Conclusions/significance: Probiotics are generally beneficial in treatment and prevention of gastrointestinal diseases. Efficacy was not observed for Traveler's Diarrhea or Necrotizing Enterocolitis or for the probiotic species L. acidophilus, L. plantarum, and B. infantis. When choosing to use probiotics in the treatment or prevention of gastrointestinal disease, the type of disease and probiotic species (strain) are the most important factors to take into consideration.

Figure 1. PRISMA (Preferred Reporting Items for Systematic reviews and Meta-Analyses) flow diagram showing an overview of the study selection process.

Figure 2. The effect size (risk ratio) for the overall effects of probiotics in the prevention and treatment of gastrointestinal (GI) diseases including the 95% confidence intervals.

The diseases: Antibiotic associated diarrhea (AAD), Clostridium difficile disease (CDD), Helicobacter pylori positive (HPP), Irritable bowel syndrome (IBS), Infectious diarrhea (ID), Necrotizing Enterocolitis (NEC), Traveller's diarrhea (TD), and Pouchitis are labelled as well as the mean effect sizes for each disease. The author, date, measure (risk ratio (95% CI), and p value are shown. Risk ratios below one favor the probiotic while risk ratios above one favor the placebo.

Figure 3. The effect size (risk ratio) for gastrointenstinal diseases and for probiotic species.

(A) The effect size including the 95% confidence intervals for the total events of Antibiotic associated diarrhea (AAD), Clostridium difficile disease (CDD), Helicobacter pylori positive (HPP), Irritable bowel syndrome (IBS), Infectious diarrhea (ID), Necrotizing Enterocolitis (NE), Traveller's diarrhea (TD), and Pouchitis during which probiotics were taken. (B) The effect size including 95% confidence intervals for the type of probiotic species that were used to treat and prevent gastrointestinal disease.
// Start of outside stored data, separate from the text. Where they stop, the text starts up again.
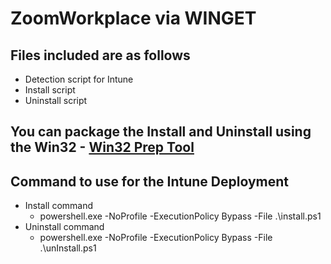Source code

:# ZoomWorkplace via WINGET

## Files included are as follows

- Detection script for Intune
- Install script
- Uninstall script

## You can package the Install and Uninstall using the Win32 - [Win32 Prep Tool](https://github.com/microsoft/Microsoft-Win32-Content-Prep-Tool)

## Command to use for the Intune Deployment
- Install command
    - powershell.exe -NoProfile -ExecutionPolicy Bypass -File .\install.ps1
- Uninstall command
    - powershell.exe -NoProfile -ExecutionPolicy Bypass -File .\unInstall.ps1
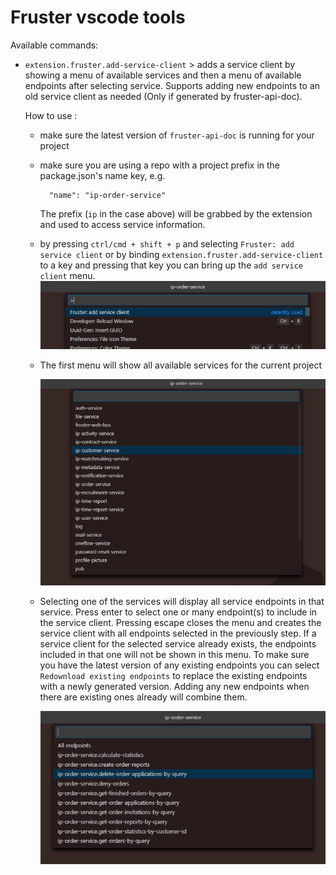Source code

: # Fruster vscode tools

Available commands:

- `extension.fruster.add-service-client` > adds a service client by showing a menu of available services and then a menu of available endpoints after selecting service. Supports adding new endpoints to an old service client as needed (Only if generated by fruster-api-doc).

	How to use :

	- make sure the latest version of `fruster-api-doc` is running for your project
	- make sure you are using a repo with a project prefix in the package.json's name key, e.g.

			"name": "ip-order-service"
		The prefix (`ip` in the case above) will be grabbed by the extension and used to access service information.

	- by pressing `ctrl/cmd + shift + p` and selecting `Fruster: add service client` or by binding `extension.fruster.add-service-client` to a key and pressing that key you can bring up the `add service client` menu.
		<img src="img/service-client-1.png"/>

	- The first menu will show all available services for the current project

		<img src="img/service-client-2.png"/>

	- Selecting one of the services will display all service endpoints in that service. Press enter to select one or many endpoint(s) to include in the service client. Pressing escape closes the menu and creates the service client with all endpoints selected in the previously step. If a service client for the selected service already exists, the endpoints included in that one will not be shown in this menu. To make sure you have the latest version of any existing endpoints you can select `Redownload existing endpoints` to replace the existing endpoints with a newly generated version. Adding any new endpoints when there are existing ones already will combine them.

		<img src="img/service-client-3.png"/>

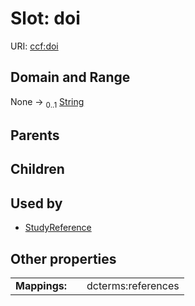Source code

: 
# Slot: doi




URI: [ccf:doi](http://purl.org/ccf/doi)


## Domain and Range

None &#8594;  <sub>0..1</sub> [String](types/String.md)

## Parents


## Children


## Used by

 * [StudyReference](StudyReference.md)

## Other properties

|  |  |  |
| --- | --- | --- |
| **Mappings:** | | dcterms:references |

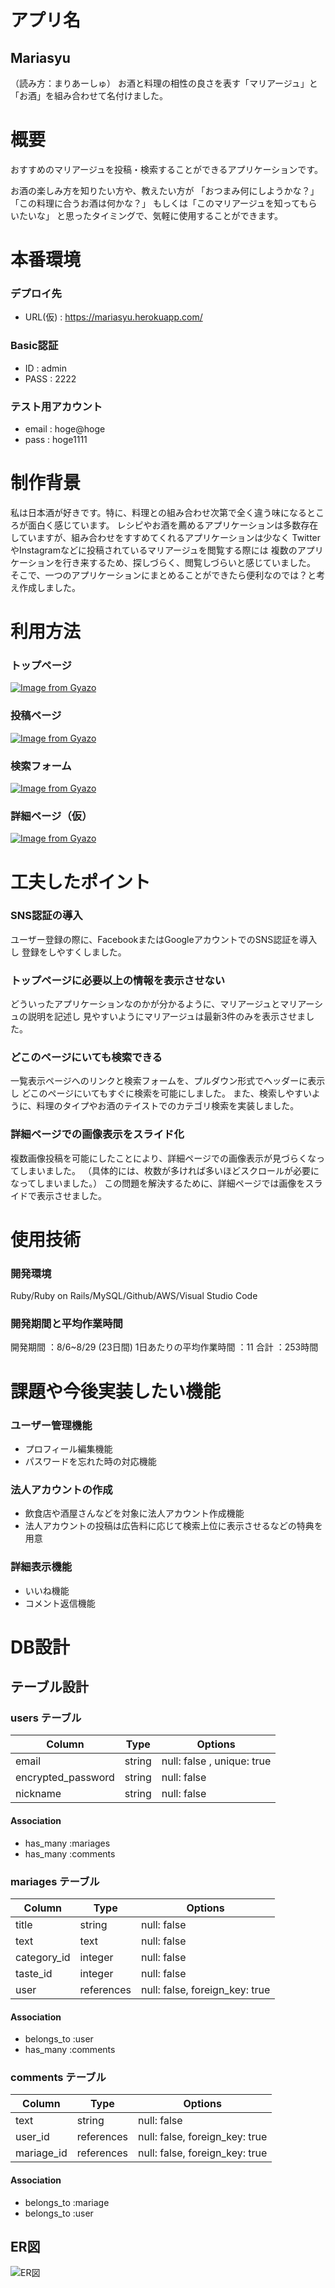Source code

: 
# アプリ名
## Mariasyu
（読み方：まりあーしゅ）
お酒と料理の相性の良さを表す「マリアージュ」と「お酒」を組み合わせて名付けました。

# 概要
おすすめのマリアージュを投稿・検索することができるアプリケーションです。

お酒の楽しみ方を知りたい方や、教えたい方が
「おつまみ何にしようかな？」「この料理に合うお酒は何かな？」
もしくは「このマリアージュを知ってもらいたいな」
と思ったタイミングで、気軽に使用することができます。

# 本番環境
### デプロイ先
- URL(仮) : https://mariasyu.herokuapp.com/
### Basic認証
- ID      : admin
- PASS    : 2222
### テスト用アカウント
- email   : hoge@hoge
- pass    : hoge1111

# 制作背景
私は日本酒が好きです。特に、料理との組み合わせ次第で全く違う味になるところが面白く感じています。
レシピやお酒を薦めるアプリケーションは多数存在していますが、組み合わせをすすめてくれるアプリケーションは少なく
TwitterやInstagramなどに投稿されているマリアージュを閲覧する際には
複数のアプリケーションを行き来するため、探しづらく、閲覧しづらいと感じていました。
そこで、一つのアプリケーションにまとめることができたら便利なのでは？と考え作成しました。

# 利用方法
### トップページ
[![Image from Gyazo](https://i.gyazo.com/c3583e1c5e6ba12cb878c6ea7f842e05.gif)](https://gyazo.com/c3583e1c5e6ba12cb878c6ea7f842e05)
### 投稿ページ
[![Image from Gyazo](https://i.gyazo.com/76d5cf25f8744b687e023e38e1a927b6.gif)](https://gyazo.com/76d5cf25f8744b687e023e38e1a927b6)
### 検索フォーム
[![Image from Gyazo](https://i.gyazo.com/5332fbe7d01ea5c85e8cbb5078e24406.gif)](https://gyazo.com/5332fbe7d01ea5c85e8cbb5078e24406)
### 詳細ページ（仮）
[![Image from Gyazo](https://i.gyazo.com/6b6c694ce778db02fbaa4ca557e47b74.gif)](https://gyazo.com/6b6c694ce778db02fbaa4ca557e47b74)

# 工夫したポイント
### SNS認証の導入
ユーザー登録の際に、FacebookまたはGoogleアカウントでのSNS認証を導入し
登録をしやすくしました。
### トップページに必要以上の情報を表示させない
どういったアプリケーションなのかが分かるように、マリアージュとマリアーシュの説明を記述し
見やすいようにマリアージュは最新3件のみを表示させました。
### どこのページにいても検索できる
一覧表示ページへのリンクと検索フォームを、プルダウン形式でヘッダーに表示し
どこのページにいてもすぐに検索を可能にしました。
また、検索しやすいように、料理のタイプやお酒のテイストでのカテゴリ検索を実装しました。
### 詳細ページでの画像表示をスライド化
複数画像投稿を可能にしたことにより、詳細ページでの画像表示が見づらくなってしまいました。
（具体的には、枚数が多ければ多いほどスクロールが必要になってしまいました。）
この問題を解決するために、詳細ページでは画像をスライドで表示させました。

# 使用技術
### 開発環境
Ruby/Ruby on Rails/MySQL/Github/AWS/Visual Studio Code
### 開発期間と平均作業時間
開発期間              ：8/6~8/29 (23日間)
1日あたりの平均作業時間 ：11
合計                 ：253時間

# 課題や今後実装したい機能
### ユーザー管理機能
- プロフィール編集機能
- パスワードを忘れた時の対応機能
### 法人アカウントの作成
- 飲食店や酒屋さんなどを対象に法人アカウント作成機能
- 法人アカウントの投稿は広告料に応じて検索上位に表示させるなどの特典を用意
### 詳細表示機能
- いいね機能
- コメント返信機能

# DB設計
## テーブル設計

### users テーブル

| Column             | Type   | Options                    |
| ------------------ | ------ | -------------------------- |
| email              | string | null: false , unique: true |
| encrypted_password | string | null: false                |
| nickname           | string | null: false                |

#### Association

- has_many :mariages
- has_many :comments

### mariages テーブル

| Column           | Type       | Options                        |
| ---------------- | ---------- | ------------------------------ |
| title            | string     | null: false                    |   
| text             | text       | null: false                    |
| category_id      | integer    | null: false                    |
| taste_id         | integer    | null: false                    |
| user             | references | null: false, foreign_key: true |

#### Association

- belongs_to :user
- has_many :comments

### comments テーブル

| Column       | Type       | Options                        |
| ------------ | ---------- | ------------------------------ |
| text         | string     | null: false                    |
| user_id      | references | null: false, foreign_key: true |
| mariage_id   | references | null: false, foreign_key: true |

#### Association

- belongs_to :mariage
- belongs_to :user 

## ER図
![ER図](https://user-images.githubusercontent.com/87063136/130400874-8bfbf34d-216e-43dc-9a64-0a1b540cf3f4.png)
The species that were used were VSL#3, Lactobacillus rhamnosus GG (LGG), Saccromyces boulardii, Bifidobacterium infantis, Lactobacillus acidophilus, Lactobacillus casei, Clostridium butyricum, Enterococcus faecum, Lactobacillus plantarium, Bifidobacterium lactis and Lactobacillus acidophilus combined with Bifidobacterium infantis. Risk ratios below one favor the probiotic while risk ratios above one favor the placebo.

Figure 4. The effect size (risk ratio) for the subgroup analyses on age groups, dose, treatment length and multiple or single probiotic species.

(A) The effect size including the 95% confidence intervals for the age groups that had taken the probiotic vs. the controls. Age groups included were: adults (>18 yrs), children (3≤18 yrs) and infants (0–3 yrs). (B) The effect size including the 95% confidence intervals for dose of probiotic. The doses that were included were: 1–9×10¹¹, 10¹² CFU/day; 1–5.5×10⁶, 10⁷, 10⁸ CFU/day; 1–9×10⁹ CFU/day; 1–5×10¹⁰ CFU/day. (C) The effect size including the 95% confidence intervals for treatment length. Treatment lengths that were included were: 1–2 weeks, 3–4 weeks, 5–8 weeks and 9–240 weeks. (D) The effect size including the 95% confidence intervals for multiple or single species of probiotics. Probiotics that contain more than one species were considered multiple species, while probiotics only administered as one species were considered single species. Risk ratios below one favor the probiotic while risk ratios above one favor the placebo.

Figure 5. Funnel plot asymmetry used to determine publication bias.

Log of the risk ratios were plotted against the standard error of the risk ratio of each study to identify asymmetry in the distribution of trials. Gaps in the funnel plot suggest potential publication bias. The synthesis estimate and the 0.01 limit are shown to distinguish asymmetry.